-- The input --

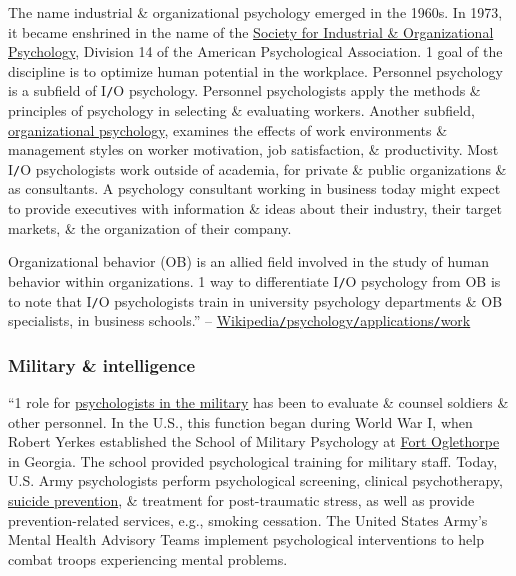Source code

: \documentclass[oneside]{book}
\numberwithin{equation}{section}
\begin{document}
The name industrial \& organizational psychology emerged in the 1960s. In 1973, it became enshrined in the name of the \href{https://en.wikipedia.org/wiki/Society_for_Industrial_and_Organizational_Psychology}{Society for Industrial \& Organizational Psychology}, Division 14 of the American Psychological Association. 1 goal of the discipline is to optimize human potential in the workplace. Personnel psychology is a subfield of I\texttt{/}O psychology. Personnel psychologists apply the methods \& principles of psychology in selecting \& evaluating workers. Another subfield, \href{https://en.wikipedia.org/wiki/Organizational_psychology}{organizational psychology}, examines the effects of work environments \& management styles on worker motivation, job satisfaction, \& productivity. Most I\texttt{/}O psychologists work outside of academia, for private \& public organizations \& as consultants. A psychology consultant working in business today might expect to provide executives with information \& ideas about their industry, their target markets, \& the organization of their company.

Organizational behavior (OB) is an allied field involved in the study of human behavior within organizations. 1 way to differentiate I\texttt{/}O psychology from OB is to note that I\texttt{/}O psychologists train in university psychology departments \& OB specialists, in business schools.'' -- \href{https://en.wikipedia.org/wiki/Psychology#Work}{Wikipedia\texttt{/}psychology\texttt{/}applications\texttt{/}work}

\subsubsection{Military \& intelligence}
``1 role for \href{https://en.wikipedia.org/wiki/Military_psychology}{psychologists in the military} has been to evaluate \& counsel soldiers \& other personnel. In the U.S., this function began during World War I, when Robert Yerkes established the School of Military Psychology at \href{https://en.wikipedia.org/wiki/Fort_Oglethorpe,_Georgia}{Fort Oglethorpe} in Georgia. The school provided psychological training for military staff. Today, U.S. Army psychologists perform psychological screening, clinical psychotherapy, \href{https://en.wikipedia.org/wiki/Suicide_prevention}{suicide prevention}, \& treatment for post-traumatic stress, as well as provide prevention-related services, e.g., smoking cessation. The United States Army's Mental Health Advisory Teams implement psychological interventions to help combat troops experiencing mental problems.
\end{document}
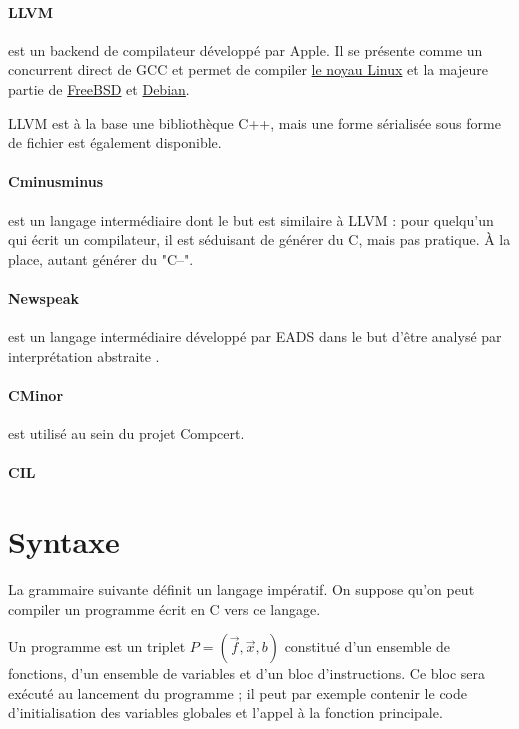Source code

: \documentclass{article}
\begin{document}
\paragraph{LLVM}\cite{llvm-pres} est un backend de compilateur développé par
Apple. Il se présente comme un concurrent direct de GCC et permet de compiler
\href{http://lwn.net/Articles/411654/}{le noyau Linux} et la majeure partie de
\href{http://lists.freebsd.org/pipermail/freebsd-current/2009-February/003743.html}{FreeBSD}
et \href{http://lwn.net/Articles/485301/}{Debian}.

LLVM est à la base une bibliothèque C++, mais une forme sérialisée sous forme
de fichier est également disponible.

\paragraph{Cminusminus}\cite{spjcmm} est un langage intermédiaire dont le but
est similaire à LLVM : pour quelqu'un qui écrit un compilateur, il est séduisant
de générer du C, mais pas pratique. À la place, autant générer du "C--".

\paragraph{Newspeak}\cite{npkSem} est un langage intermédiaire développé par
EADS dans le but d'être analysé par interprétation abstraite .

\paragraph{CMinor} est utilisé au sein du projet Compcert.

\paragraph{CIL}

\section{Syntaxe}

La grammaire suivante définit un langage impératif. On suppose qu'on peut
compiler un programme écrit en C vers ce langage.

Un programme est un triplet $P = (\vec{f}, \vec{x}, b)$ constitué d'un ensemble
de fonctions, d'un ensemble de variables et d'un bloc d'instructions. Ce bloc
sera exécuté au lancement du programme ; il peut par exemple contenir le code
d'initialisation des variables globales et l'appel à la fonction principale.
\end{document}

-- What you should do --
Copy out each line of the data above, exactly, if it lies between the line holding "EADS dans le" and the line holding "sera exécuté au", inclusive; copy no other line.

-- Response for this exercise --
EADS dans le but d'être analysé par interprétation abstraite .

\paragraph{CMinor} est utilisé au sein du projet Compcert.

\paragraph{CIL}

\section{Syntaxe}

La grammaire suivante définit un langage impératif. On suppose qu'on peut
compiler un programme écrit en C vers ce langage.

Un programme est un triplet $P = (\vec{f}, \vec{x}, b)$ constitué d'un ensemble
de fonctions, d'un ensemble de variables et d'un bloc d'instructions. Ce bloc
sera exécuté au lancement du programme ; il peut par exemple contenir le code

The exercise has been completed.